- _PROBLEM DESCRIPTION_
In the records, each line holding "assets" must be reported.

- _DATA RECORDS_
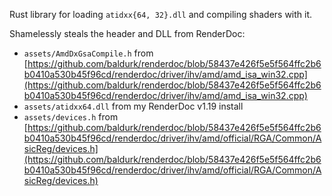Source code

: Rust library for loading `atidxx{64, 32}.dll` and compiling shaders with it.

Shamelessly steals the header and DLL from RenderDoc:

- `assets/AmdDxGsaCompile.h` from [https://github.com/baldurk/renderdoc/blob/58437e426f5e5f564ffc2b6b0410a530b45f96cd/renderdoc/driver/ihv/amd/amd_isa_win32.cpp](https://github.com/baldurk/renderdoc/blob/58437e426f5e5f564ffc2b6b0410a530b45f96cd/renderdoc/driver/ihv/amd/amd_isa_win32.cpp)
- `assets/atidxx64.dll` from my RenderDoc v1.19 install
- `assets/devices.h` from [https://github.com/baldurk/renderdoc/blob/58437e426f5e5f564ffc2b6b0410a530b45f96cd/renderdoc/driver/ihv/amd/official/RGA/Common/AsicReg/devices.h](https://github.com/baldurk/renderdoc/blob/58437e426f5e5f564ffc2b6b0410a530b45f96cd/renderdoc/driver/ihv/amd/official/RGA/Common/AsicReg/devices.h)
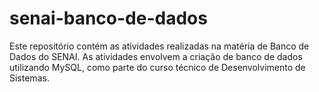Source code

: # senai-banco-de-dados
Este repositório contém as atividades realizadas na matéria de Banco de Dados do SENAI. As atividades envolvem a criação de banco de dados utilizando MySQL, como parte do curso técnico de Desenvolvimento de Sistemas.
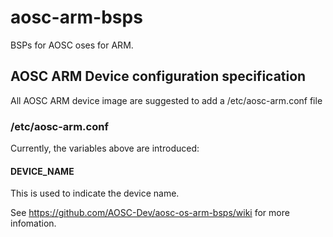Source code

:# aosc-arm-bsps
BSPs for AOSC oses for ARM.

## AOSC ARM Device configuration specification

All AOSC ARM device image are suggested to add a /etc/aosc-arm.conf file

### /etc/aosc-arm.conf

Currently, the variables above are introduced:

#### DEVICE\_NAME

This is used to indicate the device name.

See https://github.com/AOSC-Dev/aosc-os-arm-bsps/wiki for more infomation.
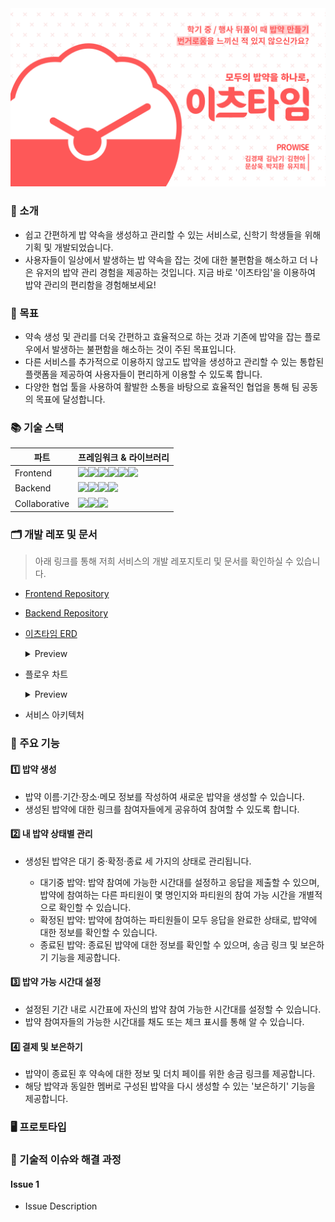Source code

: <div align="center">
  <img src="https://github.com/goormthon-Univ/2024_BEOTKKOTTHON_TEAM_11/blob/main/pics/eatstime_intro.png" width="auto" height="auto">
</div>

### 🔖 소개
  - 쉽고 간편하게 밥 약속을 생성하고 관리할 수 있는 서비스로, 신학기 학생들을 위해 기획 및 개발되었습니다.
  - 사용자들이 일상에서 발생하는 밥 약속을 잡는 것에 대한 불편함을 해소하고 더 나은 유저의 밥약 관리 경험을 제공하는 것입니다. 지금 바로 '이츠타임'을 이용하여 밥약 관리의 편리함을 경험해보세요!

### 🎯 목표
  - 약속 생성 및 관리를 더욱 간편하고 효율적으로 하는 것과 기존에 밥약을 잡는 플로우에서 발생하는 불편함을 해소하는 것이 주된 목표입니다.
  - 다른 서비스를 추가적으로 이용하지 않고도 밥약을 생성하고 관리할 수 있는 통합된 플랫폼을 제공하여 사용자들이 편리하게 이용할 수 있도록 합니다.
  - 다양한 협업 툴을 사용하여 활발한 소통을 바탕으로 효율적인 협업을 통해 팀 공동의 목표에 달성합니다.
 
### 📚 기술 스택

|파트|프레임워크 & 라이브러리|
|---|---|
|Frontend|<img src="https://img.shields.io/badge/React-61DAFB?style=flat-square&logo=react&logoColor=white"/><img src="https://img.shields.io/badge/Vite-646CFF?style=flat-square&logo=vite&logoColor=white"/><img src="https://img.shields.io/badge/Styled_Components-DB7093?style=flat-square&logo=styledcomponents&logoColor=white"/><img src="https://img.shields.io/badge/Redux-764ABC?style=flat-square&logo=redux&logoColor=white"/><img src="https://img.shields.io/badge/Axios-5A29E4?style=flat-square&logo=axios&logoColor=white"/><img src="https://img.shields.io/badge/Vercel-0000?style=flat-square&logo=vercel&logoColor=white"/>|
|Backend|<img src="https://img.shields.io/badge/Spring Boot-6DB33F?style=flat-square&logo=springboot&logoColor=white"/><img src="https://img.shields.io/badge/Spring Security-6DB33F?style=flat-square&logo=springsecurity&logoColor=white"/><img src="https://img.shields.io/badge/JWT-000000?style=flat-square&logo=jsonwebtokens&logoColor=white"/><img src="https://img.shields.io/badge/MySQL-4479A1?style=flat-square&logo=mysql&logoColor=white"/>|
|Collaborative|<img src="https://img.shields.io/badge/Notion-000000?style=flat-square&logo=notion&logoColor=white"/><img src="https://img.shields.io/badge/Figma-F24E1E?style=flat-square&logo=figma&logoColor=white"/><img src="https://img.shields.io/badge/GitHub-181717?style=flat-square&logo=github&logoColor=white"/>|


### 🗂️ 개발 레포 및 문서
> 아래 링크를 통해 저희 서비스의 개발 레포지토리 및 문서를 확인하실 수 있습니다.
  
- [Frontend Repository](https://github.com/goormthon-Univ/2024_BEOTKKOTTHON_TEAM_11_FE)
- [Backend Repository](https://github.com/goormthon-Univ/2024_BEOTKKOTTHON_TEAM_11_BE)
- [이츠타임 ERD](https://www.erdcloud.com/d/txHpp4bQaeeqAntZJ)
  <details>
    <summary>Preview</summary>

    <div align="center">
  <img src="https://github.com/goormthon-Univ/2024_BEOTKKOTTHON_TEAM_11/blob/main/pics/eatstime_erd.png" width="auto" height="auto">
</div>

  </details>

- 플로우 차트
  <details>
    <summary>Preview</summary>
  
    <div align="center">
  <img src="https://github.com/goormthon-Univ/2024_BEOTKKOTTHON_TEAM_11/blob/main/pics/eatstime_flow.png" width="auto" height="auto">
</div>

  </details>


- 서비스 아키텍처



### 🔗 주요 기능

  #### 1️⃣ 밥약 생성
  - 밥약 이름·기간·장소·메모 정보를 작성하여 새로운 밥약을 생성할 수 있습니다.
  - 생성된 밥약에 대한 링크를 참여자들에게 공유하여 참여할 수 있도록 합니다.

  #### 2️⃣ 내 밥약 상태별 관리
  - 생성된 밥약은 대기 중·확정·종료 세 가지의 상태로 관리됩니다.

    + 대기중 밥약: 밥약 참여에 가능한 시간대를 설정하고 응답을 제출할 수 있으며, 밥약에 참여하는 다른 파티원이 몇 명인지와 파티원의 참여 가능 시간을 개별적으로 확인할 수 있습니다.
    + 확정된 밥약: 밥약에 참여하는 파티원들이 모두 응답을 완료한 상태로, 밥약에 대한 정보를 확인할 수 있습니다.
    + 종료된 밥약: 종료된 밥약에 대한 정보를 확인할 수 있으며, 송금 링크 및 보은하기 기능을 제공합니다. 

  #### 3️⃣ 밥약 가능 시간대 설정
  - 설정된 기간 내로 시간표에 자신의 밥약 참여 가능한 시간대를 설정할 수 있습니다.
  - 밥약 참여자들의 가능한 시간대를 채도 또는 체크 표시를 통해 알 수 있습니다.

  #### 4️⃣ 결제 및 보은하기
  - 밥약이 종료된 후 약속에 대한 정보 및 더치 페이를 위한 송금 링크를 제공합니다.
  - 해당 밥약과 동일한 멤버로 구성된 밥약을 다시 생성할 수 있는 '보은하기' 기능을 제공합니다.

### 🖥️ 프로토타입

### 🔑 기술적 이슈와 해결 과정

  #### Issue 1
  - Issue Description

- _TASK SOLUTION_
- `assets/AmdDxGsaCompile.h` from [https://github.com/baldurk/renderdoc/blob/58437e426f5e5f564ffc2b6b0410a530b45f96cd/renderdoc/driver/ihv/amd/amd_isa_win32.cpp](https://github.com/baldurk/renderdoc/blob/58437e426f5e5f564ffc2b6b0410a530b45f96cd/renderdoc/driver/ihv/amd/amd_isa_win32.cpp)
- `assets/atidxx64.dll` from my RenderDoc v1.19 install
- `assets/devices.h` from [https://github.com/baldurk/renderdoc/blob/58437e426f5e5f564ffc2b6b0410a530b45f96cd/renderdoc/driver/ihv/amd/official/RGA/Common/AsicReg/devices.h](https://github.com/baldurk/renderdoc/blob/58437e426f5e5f564ffc2b6b0410a530b45f96cd/renderdoc/driver/ihv/amd/official/RGA/Common/AsicReg/devices.h)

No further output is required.